▶ [Task]
Restate every record word for word, without the pictures.

-- Records to use follows --

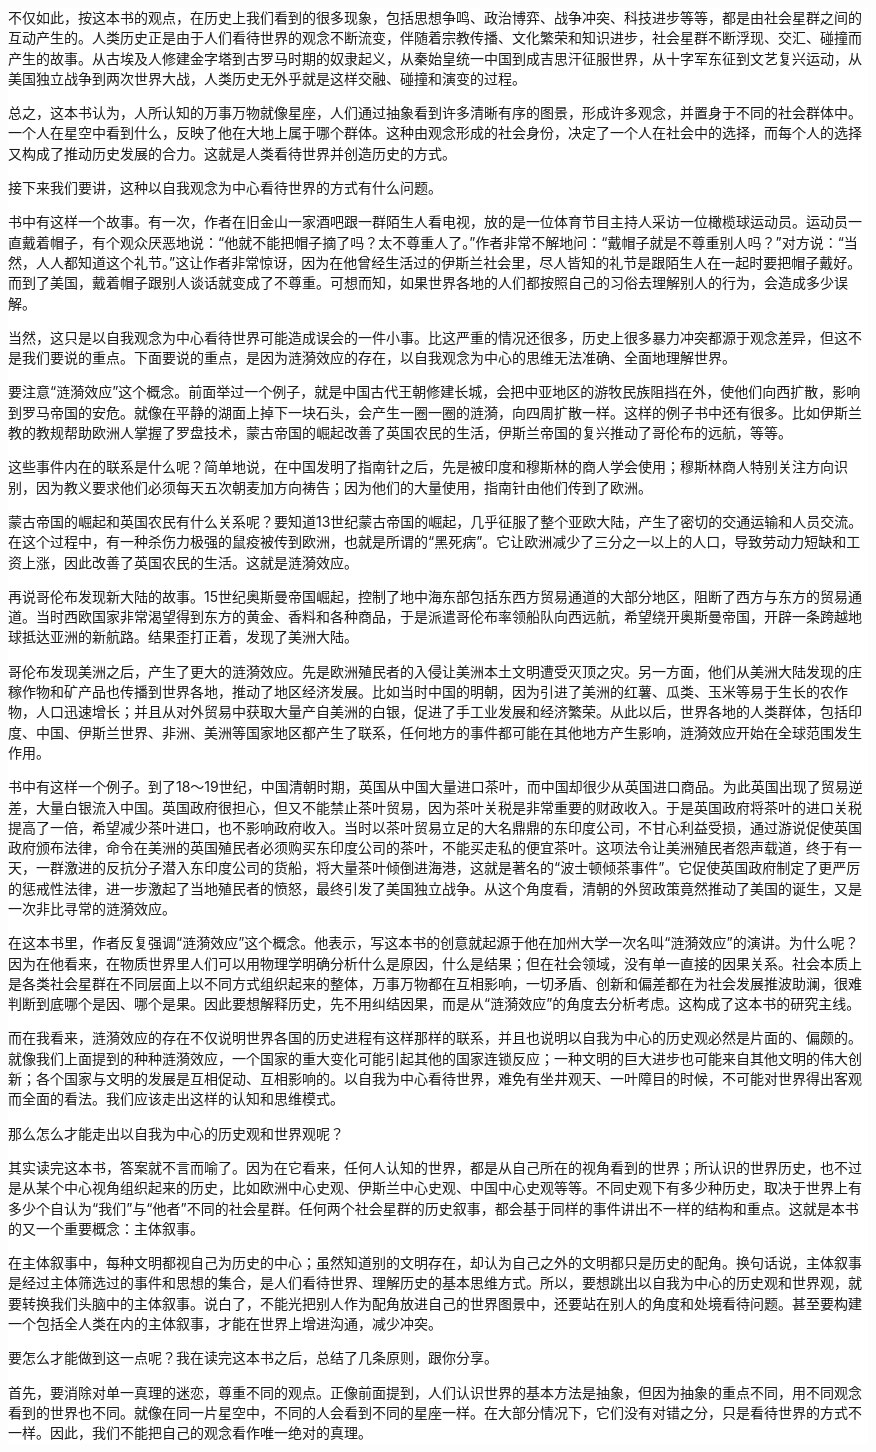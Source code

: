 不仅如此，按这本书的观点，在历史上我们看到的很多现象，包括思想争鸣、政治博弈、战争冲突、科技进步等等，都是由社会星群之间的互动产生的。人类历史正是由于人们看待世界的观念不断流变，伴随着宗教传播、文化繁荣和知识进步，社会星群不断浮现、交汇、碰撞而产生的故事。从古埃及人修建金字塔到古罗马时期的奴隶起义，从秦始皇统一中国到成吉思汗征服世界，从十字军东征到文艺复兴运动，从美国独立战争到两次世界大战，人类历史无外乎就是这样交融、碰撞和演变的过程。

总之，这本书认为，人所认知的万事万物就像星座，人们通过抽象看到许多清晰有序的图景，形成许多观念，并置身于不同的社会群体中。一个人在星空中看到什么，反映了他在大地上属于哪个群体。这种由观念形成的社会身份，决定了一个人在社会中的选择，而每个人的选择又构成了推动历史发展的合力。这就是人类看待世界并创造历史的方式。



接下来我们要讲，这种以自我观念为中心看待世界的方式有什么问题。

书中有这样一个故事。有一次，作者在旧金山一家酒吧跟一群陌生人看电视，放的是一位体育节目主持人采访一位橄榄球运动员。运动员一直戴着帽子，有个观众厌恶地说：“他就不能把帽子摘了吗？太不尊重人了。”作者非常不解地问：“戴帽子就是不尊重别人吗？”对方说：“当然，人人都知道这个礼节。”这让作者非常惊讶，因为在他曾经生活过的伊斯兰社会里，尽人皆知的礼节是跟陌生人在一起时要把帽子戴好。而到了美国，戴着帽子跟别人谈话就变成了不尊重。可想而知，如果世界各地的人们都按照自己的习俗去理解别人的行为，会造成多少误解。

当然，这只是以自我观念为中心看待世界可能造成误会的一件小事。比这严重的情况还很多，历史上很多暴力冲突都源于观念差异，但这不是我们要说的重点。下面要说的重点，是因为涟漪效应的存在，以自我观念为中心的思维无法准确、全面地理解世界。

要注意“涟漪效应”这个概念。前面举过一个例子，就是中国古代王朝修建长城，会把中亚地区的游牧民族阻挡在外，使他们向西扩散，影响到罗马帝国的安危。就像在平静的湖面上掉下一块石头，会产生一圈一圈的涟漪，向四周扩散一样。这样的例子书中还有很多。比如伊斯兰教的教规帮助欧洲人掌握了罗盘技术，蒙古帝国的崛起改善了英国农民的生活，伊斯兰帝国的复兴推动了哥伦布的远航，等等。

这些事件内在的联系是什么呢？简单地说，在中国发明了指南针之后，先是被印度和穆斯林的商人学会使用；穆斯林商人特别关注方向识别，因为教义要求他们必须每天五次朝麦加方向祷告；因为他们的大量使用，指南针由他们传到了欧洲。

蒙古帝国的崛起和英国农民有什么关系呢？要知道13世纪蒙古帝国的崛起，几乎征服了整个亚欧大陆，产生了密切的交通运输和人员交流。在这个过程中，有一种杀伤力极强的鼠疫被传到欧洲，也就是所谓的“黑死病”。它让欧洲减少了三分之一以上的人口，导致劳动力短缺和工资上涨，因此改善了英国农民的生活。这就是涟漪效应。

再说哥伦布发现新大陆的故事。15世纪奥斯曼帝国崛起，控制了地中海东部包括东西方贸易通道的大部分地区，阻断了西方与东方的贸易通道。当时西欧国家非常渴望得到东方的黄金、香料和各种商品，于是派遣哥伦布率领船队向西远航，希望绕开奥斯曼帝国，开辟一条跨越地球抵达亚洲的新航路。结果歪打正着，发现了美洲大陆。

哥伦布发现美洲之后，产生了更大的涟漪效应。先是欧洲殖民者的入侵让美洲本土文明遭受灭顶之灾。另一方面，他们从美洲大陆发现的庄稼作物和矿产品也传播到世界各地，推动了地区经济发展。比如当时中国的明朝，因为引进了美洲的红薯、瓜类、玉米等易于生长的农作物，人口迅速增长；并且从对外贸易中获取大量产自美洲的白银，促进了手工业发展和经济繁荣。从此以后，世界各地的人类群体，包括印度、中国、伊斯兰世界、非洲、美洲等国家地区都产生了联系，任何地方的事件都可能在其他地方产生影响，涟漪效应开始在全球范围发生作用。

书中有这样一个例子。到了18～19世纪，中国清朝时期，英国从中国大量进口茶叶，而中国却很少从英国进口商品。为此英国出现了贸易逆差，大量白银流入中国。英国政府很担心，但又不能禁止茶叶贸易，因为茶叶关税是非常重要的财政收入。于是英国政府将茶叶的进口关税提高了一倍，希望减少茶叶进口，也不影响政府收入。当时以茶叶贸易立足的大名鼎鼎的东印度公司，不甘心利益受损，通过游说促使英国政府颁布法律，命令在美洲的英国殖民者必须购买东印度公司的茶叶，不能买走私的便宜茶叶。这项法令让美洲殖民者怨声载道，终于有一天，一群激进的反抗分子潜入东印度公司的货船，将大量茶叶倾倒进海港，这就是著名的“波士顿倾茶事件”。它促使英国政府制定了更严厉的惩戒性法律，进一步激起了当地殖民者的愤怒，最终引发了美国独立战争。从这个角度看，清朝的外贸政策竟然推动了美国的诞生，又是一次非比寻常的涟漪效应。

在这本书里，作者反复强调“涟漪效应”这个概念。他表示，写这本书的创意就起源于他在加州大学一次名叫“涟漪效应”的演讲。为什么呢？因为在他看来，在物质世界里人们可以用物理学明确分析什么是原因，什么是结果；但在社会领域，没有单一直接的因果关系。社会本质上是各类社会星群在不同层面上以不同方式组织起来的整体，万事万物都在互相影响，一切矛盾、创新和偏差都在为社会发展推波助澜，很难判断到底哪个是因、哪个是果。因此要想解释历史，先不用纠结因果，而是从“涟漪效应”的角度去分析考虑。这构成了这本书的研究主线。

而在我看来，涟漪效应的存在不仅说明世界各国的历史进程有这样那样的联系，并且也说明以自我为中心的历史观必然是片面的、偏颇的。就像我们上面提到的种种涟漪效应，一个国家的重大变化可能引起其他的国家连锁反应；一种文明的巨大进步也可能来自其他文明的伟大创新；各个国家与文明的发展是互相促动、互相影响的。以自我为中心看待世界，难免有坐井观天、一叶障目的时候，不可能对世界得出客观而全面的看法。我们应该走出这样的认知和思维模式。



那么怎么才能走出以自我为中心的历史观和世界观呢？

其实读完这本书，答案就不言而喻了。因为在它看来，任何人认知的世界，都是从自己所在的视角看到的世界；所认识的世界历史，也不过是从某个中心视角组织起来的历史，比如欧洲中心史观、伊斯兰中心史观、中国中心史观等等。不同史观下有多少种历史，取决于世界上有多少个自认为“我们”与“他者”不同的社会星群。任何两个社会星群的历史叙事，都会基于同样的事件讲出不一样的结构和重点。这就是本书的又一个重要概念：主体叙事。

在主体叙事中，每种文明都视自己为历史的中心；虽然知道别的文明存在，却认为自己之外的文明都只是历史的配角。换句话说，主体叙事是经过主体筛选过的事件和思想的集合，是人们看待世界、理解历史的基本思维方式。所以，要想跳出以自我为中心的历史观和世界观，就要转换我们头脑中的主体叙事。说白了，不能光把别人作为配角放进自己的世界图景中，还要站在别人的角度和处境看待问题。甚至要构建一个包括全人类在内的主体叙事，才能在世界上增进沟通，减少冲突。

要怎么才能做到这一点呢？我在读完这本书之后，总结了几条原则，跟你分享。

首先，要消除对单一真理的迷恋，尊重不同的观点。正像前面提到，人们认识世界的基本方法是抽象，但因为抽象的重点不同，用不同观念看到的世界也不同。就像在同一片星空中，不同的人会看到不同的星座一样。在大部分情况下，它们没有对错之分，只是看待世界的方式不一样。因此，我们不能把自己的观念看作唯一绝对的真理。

-- Records to use concluded --

▶ [Task answer]
Source code

: 不仅如此，按这本书的观点，在历史上我们看到的很多现象，包括思想争鸣、政治博弈、战争冲突、科技进步等等，都是由社会星群之间的互动产生的。人类历史正是由于人们看待世界的观念不断流变，伴随着宗教传播、文化繁荣和知识进步，社会星群不断浮现、交汇、碰撞而产生的故事。从古埃及人修建金字塔到古罗马时期的奴隶起义，从秦始皇统一中国到成吉思汗征服世界，从十字军东征到文艺复兴运动，从美国独立战争到两次世界大战，人类历史无外乎就是这样交融、碰撞和演变的过程。

总之，这本书认为，人所认知的万事万物就像星座，人们通过抽象看到许多清晰有序的图景，形成许多观念，并置身于不同的社会群体中。一个人在星空中看到什么，反映了他在大地上属于哪个群体。这种由观念形成的社会身份，决定了一个人在社会中的选择，而每个人的选择又构成了推动历史发展的合力。这就是人类看待世界并创造历史的方式。



接下来我们要讲，这种以自我观念为中心看待世界的方式有什么问题。

书中有这样一个故事。有一次，作者在旧金山一家酒吧跟一群陌生人看电视，放的是一位体育节目主持人采访一位橄榄球运动员。运动员一直戴着帽子，有个观众厌恶地说：“他就不能把帽子摘了吗？太不尊重人了。”作者非常不解地问：“戴帽子就是不尊重别人吗？”对方说：“当然，人人都知道这个礼节。”这让作者非常惊讶，因为在他曾经生活过的伊斯兰社会里，尽人皆知的礼节是跟陌生人在一起时要把帽子戴好。而到了美国，戴着帽子跟别人谈话就变成了不尊重。可想而知，如果世界各地的人们都按照自己的习俗去理解别人的行为，会造成多少误解。

当然，这只是以自我观念为中心看待世界可能造成误会的一件小事。比这严重的情况还很多，历史上很多暴力冲突都源于观念差异，但这不是我们要说的重点。下面要说的重点，是因为涟漪效应的存在，以自我观念为中心的思维无法准确、全面地理解世界。

要注意“涟漪效应”这个概念。前面举过一个例子，就是中国古代王朝修建长城，会把中亚地区的游牧民族阻挡在外，使他们向西扩散，影响到罗马帝国的安危。就像在平静的湖面上掉下一块石头，会产生一圈一圈的涟漪，向四周扩散一样。这样的例子书中还有很多。比如伊斯兰教的教规帮助欧洲人掌握了罗盘技术，蒙古帝国的崛起改善了英国农民的生活，伊斯兰帝国的复兴推动了哥伦布的远航，等等。

这些事件内在的联系是什么呢？简单地说，在中国发明了指南针之后，先是被印度和穆斯林的商人学会使用；穆斯林商人特别关注方向识别，因为教义要求他们必须每天五次朝麦加方向祷告；因为他们的大量使用，指南针由他们传到了欧洲。

蒙古帝国的崛起和英国农民有什么关系呢？要知道13世纪蒙古帝国的崛起，几乎征服了整个亚欧大陆，产生了密切的交通运输和人员交流。在这个过程中，有一种杀伤力极强的鼠疫被传到欧洲，也就是所谓的“黑死病”。它让欧洲减少了三分之一以上的人口，导致劳动力短缺和工资上涨，因此改善了英国农民的生活。这就是涟漪效应。

再说哥伦布发现新大陆的故事。15世纪奥斯曼帝国崛起，控制了地中海东部包括东西方贸易通道的大部分地区，阻断了西方与东方的贸易通道。当时西欧国家非常渴望得到东方的黄金、香料和各种商品，于是派遣哥伦布率领船队向西远航，希望绕开奥斯曼帝国，开辟一条跨越地球抵达亚洲的新航路。结果歪打正着，发现了美洲大陆。

哥伦布发现美洲之后，产生了更大的涟漪效应。先是欧洲殖民者的入侵让美洲本土文明遭受灭顶之灾。另一方面，他们从美洲大陆发现的庄稼作物和矿产品也传播到世界各地，推动了地区经济发展。比如当时中国的明朝，因为引进了美洲的红薯、瓜类、玉米等易于生长的农作物，人口迅速增长；并且从对外贸易中获取大量产自美洲的白银，促进了手工业发展和经济繁荣。从此以后，世界各地的人类群体，包括印度、中国、伊斯兰世界、非洲、美洲等国家地区都产生了联系，任何地方的事件都可能在其他地方产生影响，涟漪效应开始在全球范围发生作用。

书中有这样一个例子。到了18～19世纪，中国清朝时期，英国从中国大量进口茶叶，而中国却很少从英国进口商品。为此英国出现了贸易逆差，大量白银流入中国。英国政府很担心，但又不能禁止茶叶贸易，因为茶叶关税是非常重要的财政收入。于是英国政府将茶叶的进口关税提高了一倍，希望减少茶叶进口，也不影响政府收入。当时以茶叶贸易立足的大名鼎鼎的东印度公司，不甘心利益受损，通过游说促使英国政府颁布法律，命令在美洲的英国殖民者必须购买东印度公司的茶叶，不能买走私的便宜茶叶。这项法令让美洲殖民者怨声载道，终于有一天，一群激进的反抗分子潜入东印度公司的货船，将大量茶叶倾倒进海港，这就是著名的“波士顿倾茶事件”。它促使英国政府制定了更严厉的惩戒性法律，进一步激起了当地殖民者的愤怒，最终引发了美国独立战争。从这个角度看，清朝的外贸政策竟然推动了美国的诞生，又是一次非比寻常的涟漪效应。

在这本书里，作者反复强调“涟漪效应”这个概念。他表示，写这本书的创意就起源于他在加州大学一次名叫“涟漪效应”的演讲。为什么呢？因为在他看来，在物质世界里人们可以用物理学明确分析什么是原因，什么是结果；但在社会领域，没有单一直接的因果关系。社会本质上是各类社会星群在不同层面上以不同方式组织起来的整体，万事万物都在互相影响，一切矛盾、创新和偏差都在为社会发展推波助澜，很难判断到底哪个是因、哪个是果。因此要想解释历史，先不用纠结因果，而是从“涟漪效应”的角度去分析考虑。这构成了这本书的研究主线。

而在我看来，涟漪效应的存在不仅说明世界各国的历史进程有这样那样的联系，并且也说明以自我为中心的历史观必然是片面的、偏颇的。就像我们上面提到的种种涟漪效应，一个国家的重大变化可能引起其他的国家连锁反应；一种文明的巨大进步也可能来自其他文明的伟大创新；各个国家与文明的发展是互相促动、互相影响的。以自我为中心看待世界，难免有坐井观天、一叶障目的时候，不可能对世界得出客观而全面的看法。我们应该走出这样的认知和思维模式。



那么怎么才能走出以自我为中心的历史观和世界观呢？

其实读完这本书，答案就不言而喻了。因为在它看来，任何人认知的世界，都是从自己所在的视角看到的世界；所认识的世界历史，也不过是从某个中心视角组织起来的历史，比如欧洲中心史观、伊斯兰中心史观、中国中心史观等等。不同史观下有多少种历史，取决于世界上有多少个自认为“我们”与“他者”不同的社会星群。任何两个社会星群的历史叙事，都会基于同样的事件讲出不一样的结构和重点。这就是本书的又一个重要概念：主体叙事。

在主体叙事中，每种文明都视自己为历史的中心；虽然知道别的文明存在，却认为自己之外的文明都只是历史的配角。换句话说，主体叙事是经过主体筛选过的事件和思想的集合，是人们看待世界、理解历史的基本思维方式。所以，要想跳出以自我为中心的历史观和世界观，就要转换我们头脑中的主体叙事。说白了，不能光把别人作为配角放进自己的世界图景中，还要站在别人的角度和处境看待问题。甚至要构建一个包括全人类在内的主体叙事，才能在世界上增进沟通，减少冲突。

要怎么才能做到这一点呢？我在读完这本书之后，总结了几条原则，跟你分享。

首先，要消除对单一真理的迷恋，尊重不同的观点。正像前面提到，人们认识世界的基本方法是抽象，但因为抽象的重点不同，用不同观念看到的世界也不同。就像在同一片星空中，不同的人会看到不同的星座一样。在大部分情况下，它们没有对错之分，只是看待世界的方式不一样。因此，我们不能把自己的观念看作唯一绝对的真理。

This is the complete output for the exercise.